Wednesday, March 25, 2009

Achille Varzi

As someone who prides himself on having a decent knowledge of our pre-war racing heros, I'm certainly no Doug Nye. I do the best I can with what I have but, even with what sometimes feels like a limitless amount of enthusiasm and energy for this stuff, I can only keep up with so much. Some stuff should be a no brainer I know, and some of the historian material does enter the transom and then drift past to be forgotten in the currents, nobody's fault but mine if it doesn't stick to my mental ribs. 

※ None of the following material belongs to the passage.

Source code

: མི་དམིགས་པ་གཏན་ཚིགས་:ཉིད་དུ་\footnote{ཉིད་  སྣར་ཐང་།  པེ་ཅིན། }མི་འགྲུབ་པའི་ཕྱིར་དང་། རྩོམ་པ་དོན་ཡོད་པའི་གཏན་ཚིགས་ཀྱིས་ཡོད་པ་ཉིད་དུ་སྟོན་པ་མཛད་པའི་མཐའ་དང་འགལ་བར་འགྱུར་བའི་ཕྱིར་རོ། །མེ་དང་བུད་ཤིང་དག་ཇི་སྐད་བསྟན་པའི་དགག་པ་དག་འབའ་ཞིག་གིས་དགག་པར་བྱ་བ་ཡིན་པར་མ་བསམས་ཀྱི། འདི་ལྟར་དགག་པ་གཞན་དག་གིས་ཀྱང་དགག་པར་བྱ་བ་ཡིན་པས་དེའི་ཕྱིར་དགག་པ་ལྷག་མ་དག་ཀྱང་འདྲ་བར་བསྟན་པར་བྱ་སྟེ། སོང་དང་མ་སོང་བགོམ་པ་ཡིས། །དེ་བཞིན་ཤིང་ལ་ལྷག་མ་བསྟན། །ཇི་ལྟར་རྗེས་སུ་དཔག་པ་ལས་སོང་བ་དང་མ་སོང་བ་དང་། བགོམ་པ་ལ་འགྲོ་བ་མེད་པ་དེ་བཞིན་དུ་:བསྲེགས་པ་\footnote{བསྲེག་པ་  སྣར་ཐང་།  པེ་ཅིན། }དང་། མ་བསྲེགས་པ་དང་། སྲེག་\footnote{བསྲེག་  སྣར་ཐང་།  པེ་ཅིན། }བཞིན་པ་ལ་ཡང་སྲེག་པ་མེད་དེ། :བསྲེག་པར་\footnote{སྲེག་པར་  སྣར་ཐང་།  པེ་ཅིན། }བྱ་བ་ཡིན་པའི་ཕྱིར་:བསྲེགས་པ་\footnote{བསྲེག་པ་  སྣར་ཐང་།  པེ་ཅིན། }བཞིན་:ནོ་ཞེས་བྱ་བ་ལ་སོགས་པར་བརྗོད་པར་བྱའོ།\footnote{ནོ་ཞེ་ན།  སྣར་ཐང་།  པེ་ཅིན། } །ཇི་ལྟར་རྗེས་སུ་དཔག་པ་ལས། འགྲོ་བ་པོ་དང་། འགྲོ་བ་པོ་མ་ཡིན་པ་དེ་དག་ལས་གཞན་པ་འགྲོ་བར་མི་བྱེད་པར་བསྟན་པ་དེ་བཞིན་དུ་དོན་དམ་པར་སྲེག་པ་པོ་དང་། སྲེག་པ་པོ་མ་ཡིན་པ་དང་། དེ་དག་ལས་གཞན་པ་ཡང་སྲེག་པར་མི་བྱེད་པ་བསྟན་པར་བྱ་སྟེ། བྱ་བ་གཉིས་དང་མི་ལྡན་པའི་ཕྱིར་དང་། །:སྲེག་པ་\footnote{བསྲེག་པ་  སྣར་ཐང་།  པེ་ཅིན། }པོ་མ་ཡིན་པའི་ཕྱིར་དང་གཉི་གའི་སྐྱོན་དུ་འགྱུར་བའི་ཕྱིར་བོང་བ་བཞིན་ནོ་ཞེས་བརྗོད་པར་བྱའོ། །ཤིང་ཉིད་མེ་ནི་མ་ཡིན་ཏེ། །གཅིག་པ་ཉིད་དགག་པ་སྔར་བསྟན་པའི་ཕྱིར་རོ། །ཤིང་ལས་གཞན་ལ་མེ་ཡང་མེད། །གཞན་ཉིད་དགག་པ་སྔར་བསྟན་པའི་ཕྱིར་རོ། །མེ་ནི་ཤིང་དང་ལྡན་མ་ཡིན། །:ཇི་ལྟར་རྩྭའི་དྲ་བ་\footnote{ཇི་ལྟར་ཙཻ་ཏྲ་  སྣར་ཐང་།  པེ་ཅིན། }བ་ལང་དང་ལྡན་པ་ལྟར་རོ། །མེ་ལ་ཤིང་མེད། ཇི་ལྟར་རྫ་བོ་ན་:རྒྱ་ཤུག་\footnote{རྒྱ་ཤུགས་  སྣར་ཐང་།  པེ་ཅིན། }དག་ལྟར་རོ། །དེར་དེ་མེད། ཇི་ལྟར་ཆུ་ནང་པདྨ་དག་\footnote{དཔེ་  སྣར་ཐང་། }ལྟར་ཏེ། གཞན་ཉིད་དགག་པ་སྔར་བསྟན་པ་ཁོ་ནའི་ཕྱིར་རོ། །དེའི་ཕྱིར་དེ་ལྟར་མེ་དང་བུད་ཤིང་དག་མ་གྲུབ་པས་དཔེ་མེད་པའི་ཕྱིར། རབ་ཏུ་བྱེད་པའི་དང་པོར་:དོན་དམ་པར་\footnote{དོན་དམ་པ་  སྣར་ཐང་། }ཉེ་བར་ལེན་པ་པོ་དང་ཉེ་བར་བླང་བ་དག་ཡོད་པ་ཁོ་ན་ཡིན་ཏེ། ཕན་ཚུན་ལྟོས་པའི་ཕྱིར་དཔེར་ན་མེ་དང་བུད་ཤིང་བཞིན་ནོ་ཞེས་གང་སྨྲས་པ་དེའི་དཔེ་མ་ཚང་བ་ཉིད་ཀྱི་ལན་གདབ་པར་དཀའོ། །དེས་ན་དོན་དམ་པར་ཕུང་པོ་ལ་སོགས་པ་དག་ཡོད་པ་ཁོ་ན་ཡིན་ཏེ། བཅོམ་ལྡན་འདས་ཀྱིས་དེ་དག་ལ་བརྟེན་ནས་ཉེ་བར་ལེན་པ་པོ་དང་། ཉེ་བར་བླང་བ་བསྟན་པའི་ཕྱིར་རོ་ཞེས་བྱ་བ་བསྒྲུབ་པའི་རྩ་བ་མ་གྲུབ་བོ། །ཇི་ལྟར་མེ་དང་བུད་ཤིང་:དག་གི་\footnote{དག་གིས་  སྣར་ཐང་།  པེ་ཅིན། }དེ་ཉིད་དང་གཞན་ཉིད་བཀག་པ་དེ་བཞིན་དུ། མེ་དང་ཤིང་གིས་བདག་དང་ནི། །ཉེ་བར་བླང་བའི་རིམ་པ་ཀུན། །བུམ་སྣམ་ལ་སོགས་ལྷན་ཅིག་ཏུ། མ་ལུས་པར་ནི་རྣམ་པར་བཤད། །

One of these points of motorsport's history that I was recently reminded of was the fact that a good number of pre-war racing drivers started there careers competing on two wheels. The list is long and impressive, but may I throw out two names that might just ring a bell with you???, Tazio Nuvolari and Achille Varzi. That's right, both of these great ( actually the greatest ) pre-war Italian racing champions began their careers on motorbikes. In fact, Nuvolari kick-started his career by becoming the Italian motorcycle champion in 1924. 

Although Varzi didn't have the success on two wheels that Nuvolari enjoyed, he learned much from his time behind the bars and was able to make it instantly translate to his new career in sports and Grand Prix cars. 

The bike that is pictured above is a rare piece of hard documentation from Achille Varzi's past.
This extremely rare 1924 Sunbeam Model 9 is not only the earliest surviving example of this model, but is the very bike raced by Achille Varzi. This bike began its life on display as a brand new machine under the Sunbeam banner at Italy's 1924 Turin show just before Varzi took ownership. 

Being one of the great early examples of a high-performance 500 single, these bikes were highly sought after when new, as they were among the fastest and most competitive in their day. 

1 comment:

moi said...

Stumbled across this old post while researching a piece on Varzi, and it made me think of someone else to add to your list: Piero Taruffi.

I don't think there's anything Taruffi didn't do. (Including completing a PhD in engineering while winning motorbike championships, and later going on to design cars, break records, and compete in the occasional Olympics. Slacker.)